Stored data
■ ■ ■ ■ ■

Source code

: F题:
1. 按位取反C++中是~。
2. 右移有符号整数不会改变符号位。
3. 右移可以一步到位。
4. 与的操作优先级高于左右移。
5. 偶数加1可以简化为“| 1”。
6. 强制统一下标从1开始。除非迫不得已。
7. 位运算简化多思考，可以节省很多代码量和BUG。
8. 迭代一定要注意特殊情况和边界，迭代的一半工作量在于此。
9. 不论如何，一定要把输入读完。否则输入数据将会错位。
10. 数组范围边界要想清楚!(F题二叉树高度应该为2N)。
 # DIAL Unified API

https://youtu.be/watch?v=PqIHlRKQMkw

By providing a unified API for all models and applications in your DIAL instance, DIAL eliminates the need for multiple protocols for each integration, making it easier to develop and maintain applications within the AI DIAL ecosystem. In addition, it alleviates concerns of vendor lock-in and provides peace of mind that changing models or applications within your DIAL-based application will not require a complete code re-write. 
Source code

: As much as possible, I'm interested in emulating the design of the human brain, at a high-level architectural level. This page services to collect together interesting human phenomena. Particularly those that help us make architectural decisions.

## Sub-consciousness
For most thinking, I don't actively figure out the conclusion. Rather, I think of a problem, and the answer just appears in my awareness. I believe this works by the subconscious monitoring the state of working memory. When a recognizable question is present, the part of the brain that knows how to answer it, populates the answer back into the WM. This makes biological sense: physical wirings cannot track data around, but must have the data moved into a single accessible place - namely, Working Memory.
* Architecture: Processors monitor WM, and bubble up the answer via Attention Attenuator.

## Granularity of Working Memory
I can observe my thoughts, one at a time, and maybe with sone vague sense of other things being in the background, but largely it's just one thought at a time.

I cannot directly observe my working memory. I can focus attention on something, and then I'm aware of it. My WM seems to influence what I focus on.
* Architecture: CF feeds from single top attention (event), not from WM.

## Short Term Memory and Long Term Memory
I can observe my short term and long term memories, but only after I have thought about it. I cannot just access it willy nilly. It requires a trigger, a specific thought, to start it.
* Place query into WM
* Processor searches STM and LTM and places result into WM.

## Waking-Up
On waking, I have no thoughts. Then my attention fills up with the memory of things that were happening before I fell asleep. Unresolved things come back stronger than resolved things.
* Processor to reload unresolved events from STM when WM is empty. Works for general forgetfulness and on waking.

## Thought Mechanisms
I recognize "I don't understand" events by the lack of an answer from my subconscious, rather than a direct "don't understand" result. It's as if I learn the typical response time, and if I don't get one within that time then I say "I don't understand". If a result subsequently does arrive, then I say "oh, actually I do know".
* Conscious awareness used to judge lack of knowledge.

■ ■ ■ ■ ■

Problem
Top to bottom, transcribe every line above exactly.

Task result
Source code

: F题:
1. 按位取反C++中是~。
2. 右移有符号整数不会改变符号位。
3. 右移可以一步到位。
4. 与的操作优先级高于左右移。
5. 偶数加1可以简化为“| 1”。
6. 强制统一下标从1开始。除非迫不得已。
7. 位运算简化多思考，可以节省很多代码量和BUG。
8. 迭代一定要注意特殊情况和边界，迭代的一半工作量在于此。
9. 不论如何，一定要把输入读完。否则输入数据将会错位。
10. 数组范围边界要想清楚!(F题二叉树高度应该为2N)。
 # DIAL Unified API

https://youtu.be/watch?v=PqIHlRKQMkw

By providing a unified API for all models and applications in your DIAL instance, DIAL eliminates the need for multiple protocols for each integration, making it easier to develop and maintain applications within the AI DIAL ecosystem. In addition, it alleviates concerns of vendor lock-in and provides peace of mind that changing models or applications within your DIAL-based application will not require a complete code re-write. 
Source code

: As much as possible, I'm interested in emulating the design of the human brain, at a high-level architectural level. This page services to collect together interesting human phenomena. Particularly those that help us make architectural decisions.

## Sub-consciousness
For most thinking, I don't actively figure out the conclusion. Rather, I think of a problem, and the answer just appears in my awareness. I believe this works by the subconscious monitoring the state of working memory. When a recognizable question is present, the part of the brain that knows how to answer it, populates the answer back into the WM. This makes biological sense: physical wirings cannot track data around, but must have the data moved into a single accessible place - namely, Working Memory.
* Architecture: Processors monitor WM, and bubble up the answer via Attention Attenuator.

## Granularity of Working Memory
I can observe my thoughts, one at a time, and maybe with sone vague sense of other things being in the background, but largely it's just one thought at a time.

I cannot directly observe my working memory. I can focus attention on something, and then I'm aware of it. My WM seems to influence what I focus on.
* Architecture: CF feeds from single top attention (event), not from WM.

## Short Term Memory and Long Term Memory
I can observe my short term and long term memories, but only after I have thought about it. I cannot just access it willy nilly. It requires a trigger, a specific thought, to start it.
* Place query into WM
* Processor searches STM and LTM and places result into WM.

## Waking-Up
On waking, I have no thoughts. Then my attention fills up with the memory of things that were happening before I fell asleep. Unresolved things come back stronger than resolved things.
* Processor to reload unresolved events from STM when WM is empty. Works for general forgetfulness and on waking.

## Thought Mechanisms
I recognize "I don't understand" events by the lack of an answer from my subconscious, rather than a direct "don't understand" result. It's as if I learn the typical response time, and if I don't get one within that time then I say "I don't understand". If a result subsequently does arrive, then I say "oh, actually I do know".
* Conscious awareness used to judge lack of knowledge.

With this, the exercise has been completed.